[Plain-text document sources]
┌──

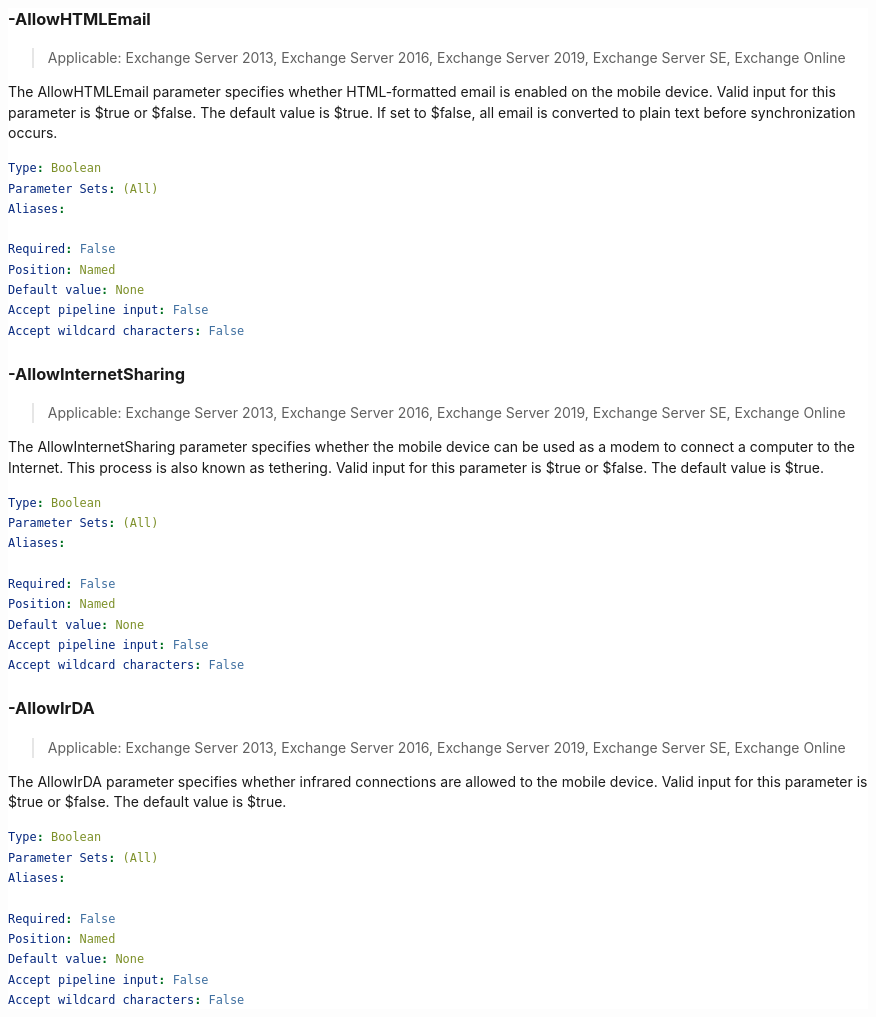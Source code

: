 ### -AllowHTMLEmail

> Applicable: Exchange Server 2013, Exchange Server 2016, Exchange Server 2019, Exchange Server SE, Exchange Online

The AllowHTMLEmail parameter specifies whether HTML-formatted email is enabled on the mobile device. Valid input for this parameter is $true or $false. The default value is $true. If set to $false, all email is converted to plain text before synchronization occurs.

```yaml
Type: Boolean
Parameter Sets: (All)
Aliases:

Required: False
Position: Named
Default value: None
Accept pipeline input: False
Accept wildcard characters: False
```

### -AllowInternetSharing

> Applicable: Exchange Server 2013, Exchange Server 2016, Exchange Server 2019, Exchange Server SE, Exchange Online

The AllowInternetSharing parameter specifies whether the mobile device can be used as a modem to connect a computer to the Internet. This process is also known as tethering. Valid input for this parameter is $true or $false. The default value is $true.

```yaml
Type: Boolean
Parameter Sets: (All)
Aliases:

Required: False
Position: Named
Default value: None
Accept pipeline input: False
Accept wildcard characters: False
```

### -AllowIrDA

> Applicable: Exchange Server 2013, Exchange Server 2016, Exchange Server 2019, Exchange Server SE, Exchange Online

The AllowIrDA parameter specifies whether infrared connections are allowed to the mobile device. Valid input for this parameter is $true or $false. The default value is $true.

```yaml
Type: Boolean
Parameter Sets: (All)
Aliases:

Required: False
Position: Named
Default value: None
Accept pipeline input: False
Accept wildcard characters: False
```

└──

Your task: Give the data again exactly as it appears, but without any images.

Result for this task:
Source code

: ### -AllowHTMLEmail

> Applicable: Exchange Server 2013, Exchange Server 2016, Exchange Server 2019, Exchange Server SE, Exchange Online

The AllowHTMLEmail parameter specifies whether HTML-formatted email is enabled on the mobile device. Valid input for this parameter is $true or $false. The default value is $true. If set to $false, all email is converted to plain text before synchronization occurs.

```yaml
Type: Boolean
Parameter Sets: (All)
Aliases:

Required: False
Position: Named
Default value: None
Accept pipeline input: False
Accept wildcard characters: False
```

### -AllowInternetSharing

> Applicable: Exchange Server 2013, Exchange Server 2016, Exchange Server 2019, Exchange Server SE, Exchange Online

The AllowInternetSharing parameter specifies whether the mobile device can be used as a modem to connect a computer to the Internet. This process is also known as tethering. Valid input for this parameter is $true or $false. The default value is $true.

```yaml
Type: Boolean
Parameter Sets: (All)
Aliases:

Required: False
Position: Named
Default value: None
Accept pipeline input: False
Accept wildcard characters: False
```

### -AllowIrDA

> Applicable: Exchange Server 2013, Exchange Server 2016, Exchange Server 2019, Exchange Server SE, Exchange Online

The AllowIrDA parameter specifies whether infrared connections are allowed to the mobile device. Valid input for this parameter is $true or $false. The default value is $true.

```yaml
Type: Boolean
Parameter Sets: (All)
Aliases:

Required: False
Position: Named
Default value: None
Accept pipeline input: False
Accept wildcard characters: False
```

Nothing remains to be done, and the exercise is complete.